(Data for review)

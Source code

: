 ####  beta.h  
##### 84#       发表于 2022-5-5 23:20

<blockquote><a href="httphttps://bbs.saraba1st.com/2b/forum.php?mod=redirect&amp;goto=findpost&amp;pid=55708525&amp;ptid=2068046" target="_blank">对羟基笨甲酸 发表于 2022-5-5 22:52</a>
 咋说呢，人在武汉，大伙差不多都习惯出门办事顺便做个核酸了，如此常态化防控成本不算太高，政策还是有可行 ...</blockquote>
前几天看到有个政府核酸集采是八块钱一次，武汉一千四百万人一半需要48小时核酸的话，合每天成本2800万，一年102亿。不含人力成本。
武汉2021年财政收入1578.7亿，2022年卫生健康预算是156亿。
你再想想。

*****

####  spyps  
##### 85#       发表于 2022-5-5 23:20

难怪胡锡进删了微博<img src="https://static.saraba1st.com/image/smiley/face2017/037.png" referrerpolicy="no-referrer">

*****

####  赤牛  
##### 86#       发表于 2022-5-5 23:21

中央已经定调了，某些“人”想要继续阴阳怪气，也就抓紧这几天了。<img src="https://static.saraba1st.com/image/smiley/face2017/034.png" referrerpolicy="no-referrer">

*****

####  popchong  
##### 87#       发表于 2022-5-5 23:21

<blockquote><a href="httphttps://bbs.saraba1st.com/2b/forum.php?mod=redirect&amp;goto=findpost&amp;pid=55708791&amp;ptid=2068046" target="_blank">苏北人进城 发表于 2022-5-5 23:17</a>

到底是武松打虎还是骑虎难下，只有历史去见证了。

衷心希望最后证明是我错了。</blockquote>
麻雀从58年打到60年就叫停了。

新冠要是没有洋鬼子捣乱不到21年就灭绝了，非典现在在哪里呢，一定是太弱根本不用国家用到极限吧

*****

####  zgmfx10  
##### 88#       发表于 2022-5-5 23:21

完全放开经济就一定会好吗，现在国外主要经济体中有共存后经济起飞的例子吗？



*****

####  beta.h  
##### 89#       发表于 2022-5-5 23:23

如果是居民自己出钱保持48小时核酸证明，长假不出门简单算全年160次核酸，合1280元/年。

(End Data for review)
(Data for review)

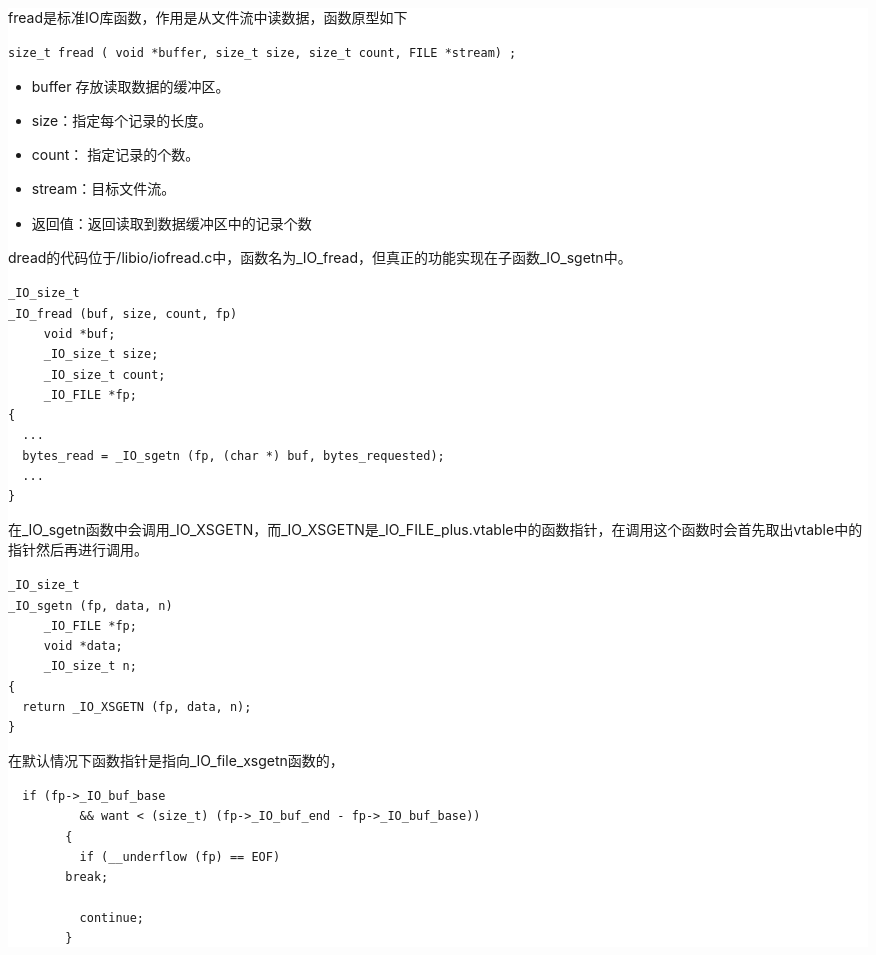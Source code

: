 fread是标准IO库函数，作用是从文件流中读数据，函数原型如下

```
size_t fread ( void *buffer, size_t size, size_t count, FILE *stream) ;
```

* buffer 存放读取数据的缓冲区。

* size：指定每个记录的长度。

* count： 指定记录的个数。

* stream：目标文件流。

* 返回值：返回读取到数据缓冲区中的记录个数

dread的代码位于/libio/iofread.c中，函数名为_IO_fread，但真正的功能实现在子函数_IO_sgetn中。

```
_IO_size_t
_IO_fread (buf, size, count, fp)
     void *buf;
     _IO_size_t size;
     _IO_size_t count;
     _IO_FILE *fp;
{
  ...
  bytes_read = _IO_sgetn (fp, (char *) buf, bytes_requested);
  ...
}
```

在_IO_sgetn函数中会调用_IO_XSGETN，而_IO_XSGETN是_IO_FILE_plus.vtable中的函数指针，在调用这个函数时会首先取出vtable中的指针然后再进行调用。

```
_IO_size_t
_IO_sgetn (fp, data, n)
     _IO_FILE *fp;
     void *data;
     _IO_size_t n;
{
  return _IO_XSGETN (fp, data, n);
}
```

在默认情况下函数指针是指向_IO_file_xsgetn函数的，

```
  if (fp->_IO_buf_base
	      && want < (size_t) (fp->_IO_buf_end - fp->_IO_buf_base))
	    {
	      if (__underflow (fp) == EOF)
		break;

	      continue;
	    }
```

(End Data for review)

Assignment.
Copy, exactly and only, the lines above that begin with the one containing "发表于 2022-5-5 23:17</a>" and finish with the one containing "如果是居民自己出钱保持48小".

Answer to this problem.
<blockquote><a href="httphttps://bbs.saraba1st.com/2b/forum.php?mod=redirect&amp;goto=findpost&amp;pid=55708791&amp;ptid=2068046" target="_blank">苏北人进城 发表于 2022-5-5 23:17</a>

到底是武松打虎还是骑虎难下，只有历史去见证了。

衷心希望最后证明是我错了。</blockquote>
麻雀从58年打到60年就叫停了。

新冠要是没有洋鬼子捣乱不到21年就灭绝了，非典现在在哪里呢，一定是太弱根本不用国家用到极限吧

*****

####  zgmfx10  
##### 88#       发表于 2022-5-5 23:21

完全放开经济就一定会好吗，现在国外主要经济体中有共存后经济起飞的例子吗？



*****

####  beta.h  
##### 89#       发表于 2022-5-5 23:23

如果是居民自己出钱保持48小时核酸证明，长假不出门简单算全年160次核酸，合1280元/年。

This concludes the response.